Un crollo del prezzo del grano che tocca i 380 euro per tonnellata. Una caduta che mette a rischio la produzione di grano italiano che ha costi e qualità più alti. Sulla questione è intervenuta la Cia-Agricoltori.
“Se non si riconosce valore ad un prodotto che ha elevati standard qualitativi, ma costi di produzione meno competitivi rispetto a Paesi esteri, sostenere la sovranità alimentare diventa uno slogan vuoto di significato”, ha sottolineato il presidente della Confederazione, Cristiano Fini, nella riunione del Tavolo frumento duro presso il Ministero dell’Agricoltura, della Sovranità Alimentare e delle Foreste, alla presenza del ministro Francesco Lollobrigida.
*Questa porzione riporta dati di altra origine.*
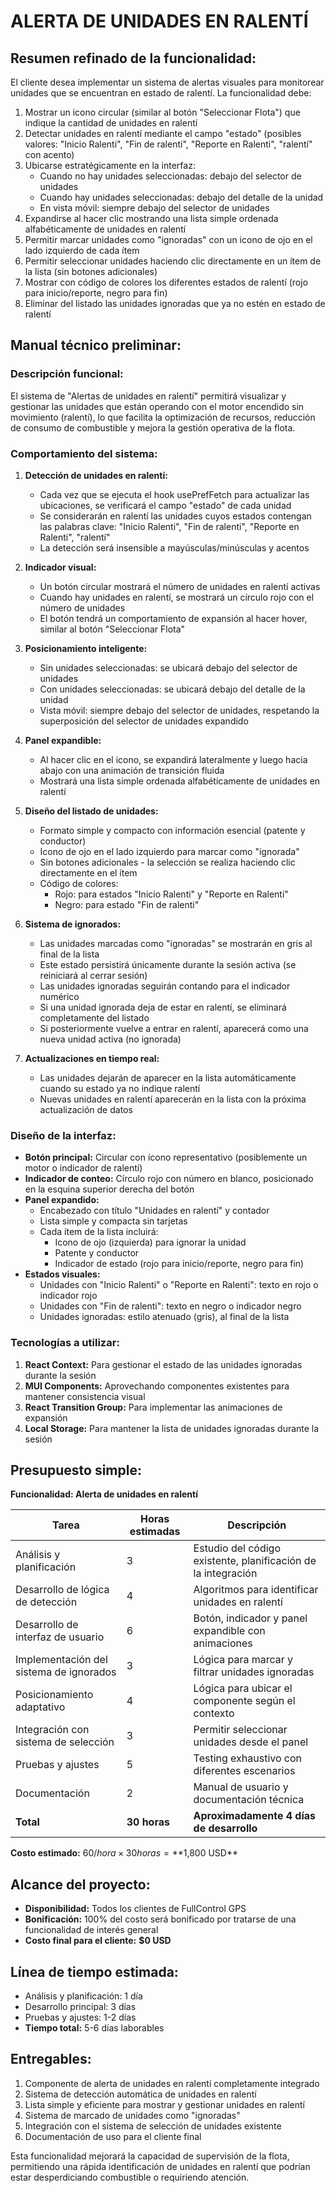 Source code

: # ALERTA DE UNIDADES EN RALENTÍ

## Resumen refinado de la funcionalidad:

El cliente desea implementar un sistema de alertas visuales para monitorear unidades que se encuentran en estado de ralentí. La funcionalidad debe:

1. Mostrar un icono circular (similar al botón "Seleccionar Flota") que indique la cantidad de unidades en ralentí
2. Detectar unidades en ralentí mediante el campo "estado" (posibles valores: "Inicio Ralenti", "Fin de ralenti", "Reporte en Ralenti", "ralentí" con acento)
3. Ubicarse estratégicamente en la interfaz:
   - Cuando no hay unidades seleccionadas: debajo del selector de unidades
   - Cuando hay unidades seleccionadas: debajo del detalle de la unidad
   - En vista móvil: siempre debajo del selector de unidades
4. Expandirse al hacer clic mostrando una lista simple ordenada alfabéticamente de unidades en ralentí
5. Permitir marcar unidades como "ignoradas" con un icono de ojo en el lado izquierdo de cada ítem
6. Permitir seleccionar unidades haciendo clic directamente en un ítem de la lista (sin botones adicionales)
7. Mostrar con código de colores los diferentes estados de ralentí (rojo para inicio/reporte, negro para fin)
8. Eliminar del listado las unidades ignoradas que ya no estén en estado de ralentí

## Manual técnico preliminar:

### Descripción funcional:

El sistema de "Alertas de unidades en ralentí" permitirá visualizar y gestionar las unidades que están operando con el motor encendido sin movimiento (ralentí), lo que facilita la optimización de recursos, reducción de consumo de combustible y mejora la gestión operativa de la flota.

### Comportamiento del sistema:

1. **Detección de unidades en ralentí:**

   - Cada vez que se ejecuta el hook usePrefFetch para actualizar las ubicaciones, se verificará el campo "estado" de cada unidad
   - Se considerarán en ralentí las unidades cuyos estados contengan las palabras clave: "Inicio Ralenti", "Fin de ralenti", "Reporte en Ralenti", "ralentí"
   - La detección será insensible a mayúsculas/minúsculas y acentos

2. **Indicador visual:**

   - Un botón circular mostrará el número de unidades en ralentí activas
   - Cuando hay unidades en ralentí, se mostrará un círculo rojo con el número de unidades
   - El botón tendrá un comportamiento de expansión al hacer hover, similar al botón "Seleccionar Flota"

3. **Posicionamiento inteligente:**

   - Sin unidades seleccionadas: se ubicará debajo del selector de unidades
   - Con unidades seleccionadas: se ubicará debajo del detalle de la unidad
   - Vista móvil: siempre debajo del selector de unidades, respetando la superposición del selector de unidades expandido

4. **Panel expandible:**

   - Al hacer clic en el icono, se expandirá lateralmente y luego hacia abajo con una animación de transición fluida
   - Mostrará una lista simple ordenada alfabéticamente de unidades en ralentí

5. **Diseño del listado de unidades:**

   - Formato simple y compacto con información esencial (patente y conductor)
   - Icono de ojo en el lado izquierdo para marcar como "ignorada"
   - Sin botones adicionales - la selección se realiza haciendo clic directamente en el ítem
   - Código de colores:
     - Rojo: para estados "Inicio Ralenti" y "Reporte en Ralenti"
     - Negro: para estado "Fin de ralenti"

6. **Sistema de ignorados:**

   - Las unidades marcadas como "ignoradas" se mostrarán en gris al final de la lista
   - Este estado persistirá únicamente durante la sesión activa (se reiniciará al cerrar sesión)
   - Las unidades ignoradas seguirán contando para el indicador numérico
   - Si una unidad ignorada deja de estar en ralentí, se eliminará completamente del listado
   - Si posteriormente vuelve a entrar en ralentí, aparecerá como una nueva unidad activa (no ignorada)

7. **Actualizaciones en tiempo real:**
   - Las unidades dejarán de aparecer en la lista automáticamente cuando su estado ya no indique ralentí
   - Nuevas unidades en ralentí aparecerán en la lista con la próxima actualización de datos

### Diseño de la interfaz:

- **Botón principal:** Circular con ícono representativo (posiblemente un motor o indicador de ralentí)
- **Indicador de conteo:** Círculo rojo con número en blanco, posicionado en la esquina superior derecha del botón
- **Panel expandido:**
  - Encabezado con título "Unidades en ralentí" y contador
  - Lista simple y compacta sin tarjetas
  - Cada ítem de la lista incluirá:
    - Icono de ojo (izquierda) para ignorar la unidad
    - Patente y conductor
    - Indicador de estado (rojo para inicio/reporte, negro para fin)
- **Estados visuales:**
  - Unidades con "Inicio Ralenti" o "Reporte en Ralenti": texto en rojo o indicador rojo
  - Unidades con "Fin de ralenti": texto en negro o indicador negro
  - Unidades ignoradas: estilo atenuado (gris), al final de la lista

### Tecnologías a utilizar:

1. **React Context:** Para gestionar el estado de las unidades ignoradas durante la sesión
2. **MUI Components:** Aprovechando componentes existentes para mantener consistencia visual
3. **React Transition Group:** Para implementar las animaciones de expansión
4. **Local Storage:** Para mantener la lista de unidades ignoradas durante la sesión

## Presupuesto simple:

**Funcionalidad: Alerta de unidades en ralentí**

| Tarea                                   | Horas estimadas | Descripción                                                   |
| --------------------------------------- | --------------- | ------------------------------------------------------------- |
| Análisis y planificación                | 3               | Estudio del código existente, planificación de la integración |
| Desarrollo de lógica de detección       | 4               | Algoritmos para identificar unidades en ralentí               |
| Desarrollo de interfaz de usuario       | 6               | Botón, indicador y panel expandible con animaciones           |
| Implementación del sistema de ignorados | 3               | Lógica para marcar y filtrar unidades ignoradas               |
| Posicionamiento adaptativo              | 4               | Lógica para ubicar el componente según el contexto            |
| Integración con sistema de selección    | 3               | Permitir seleccionar unidades desde el panel                  |
| Pruebas y ajustes                       | 5               | Testing exhaustivo con diferentes escenarios                  |
| Documentación                           | 2               | Manual de usuario y documentación técnica                     |
| **Total**                               | **30 horas**    | **Aproximadamente 4 días de desarrollo**                      |

**Costo estimado:** $60/hora × 30 horas = **$1,800 USD**

## Alcance del proyecto:

- **Disponibilidad:** Todos los clientes de FullControl GPS
- **Bonificación:** 100% del costo será bonificado por tratarse de una funcionalidad de interés general
- **Costo final para el cliente:** **$0 USD**

## Línea de tiempo estimada:

- Análisis y planificación: 1 día
- Desarrollo principal: 3 días
- Pruebas y ajustes: 1-2 días
- **Tiempo total:** 5-6 días laborables

## Entregables:

1. Componente de alerta de unidades en ralentí completamente integrado
2. Sistema de detección automática de unidades en ralentí
3. Lista simple y eficiente para mostrar y gestionar unidades en ralentí
4. Sistema de marcado de unidades como "ignoradas"
5. Integración con el sistema de selección de unidades existente
6. Documentación de uso para el cliente final

Esta funcionalidad mejorará la capacidad de supervisión de la flota, permitiendo una rápida identificación de unidades en ralentí que podrían estar desperdiciando combustible o requiriendo atención.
Grano italiano sotto attacco
Secondo Cia, in Italia è sempre più a rischio la produzione agricola di grano duro – la più estesa per superficie nel Paese – materia prima per un prodotto di eccellenza del Made in Italy come la pasta. “Il prezzo continua, infatti, a sprofondare, con un crollo delle quotazioni, che si aggira sui 380 euro a tonnellata, mentre nello stesso periodo del 2022 era di 550 euro/ton”, spiega Fini, “I margini per le aziende agricole sono così troppo esigui ed è a rischio la prossima stagione di semine. Cia segnala che stanno, invece, aumentando i prezzi dei prodotti trasformati all’interno della filiera e le esportazioni sono cresciute al ritmo del +5% nel 2022, per un valore totale di 3,7 miliardi”.
Agricoltori in difficoltà
Per la Confederazione è necessario mettere in campo quelle azioni strutturali di cui si parla da anni per riequilibrare la catena del valore, che è oggi troppo penalizzante per gli agricoltori. La Cia-agricoltori, inoltre, pone l’attenzione sulla valorizzazione dell’origine del prodotto e chiede maggiori risorse da investire sui contratti di filiera che favoriscano le produzioni domestiche, incentivando la coltivazione del grano duro Made in Italy.
Battere le speculazioni
Per una strategia di medio/lungo periodo Cia ritiene, inoltre, necessari forti investimenti in ricerca per aumentare le rese e favorire produzioni sempre più sostenibili anche in chiave ambientale. “Il rafforzamento della filiera aumenterebbe così gli investimenti dei nostri produttori e ridimensionerebbe il ricorso all’import”, puntualizza Cristiano Fini, “bisogna dare una forte spinta propulsiva al comparto e ridurre drasticamente la dipendenza dal prodotto estero”. “Per implementare l’autosufficienza nazionale e aiutare le aziende a produrre più grano di qualità”, chiede il presidente della Confederazione, “come richiesto dell’industria molitoria, occorre lavorare sulla trasparenza dei prezzi con il ripristino della Cun (Commissione unica nazionale) favorendo il dialogo interprofessionale ed è allo stesso tempo necessaria l’istituzione di Granaio d’Italia e del relativo Registro Telematico dei Cereali, che prevede azioni di contrasto verso i fenomeni speculativi”. “Si devono”, conclude il presidente della Confederazione nazionale degli agricoltori, “studiare con Ismea nuovi strumenti che certifichino i costi di produzione del grano duro”.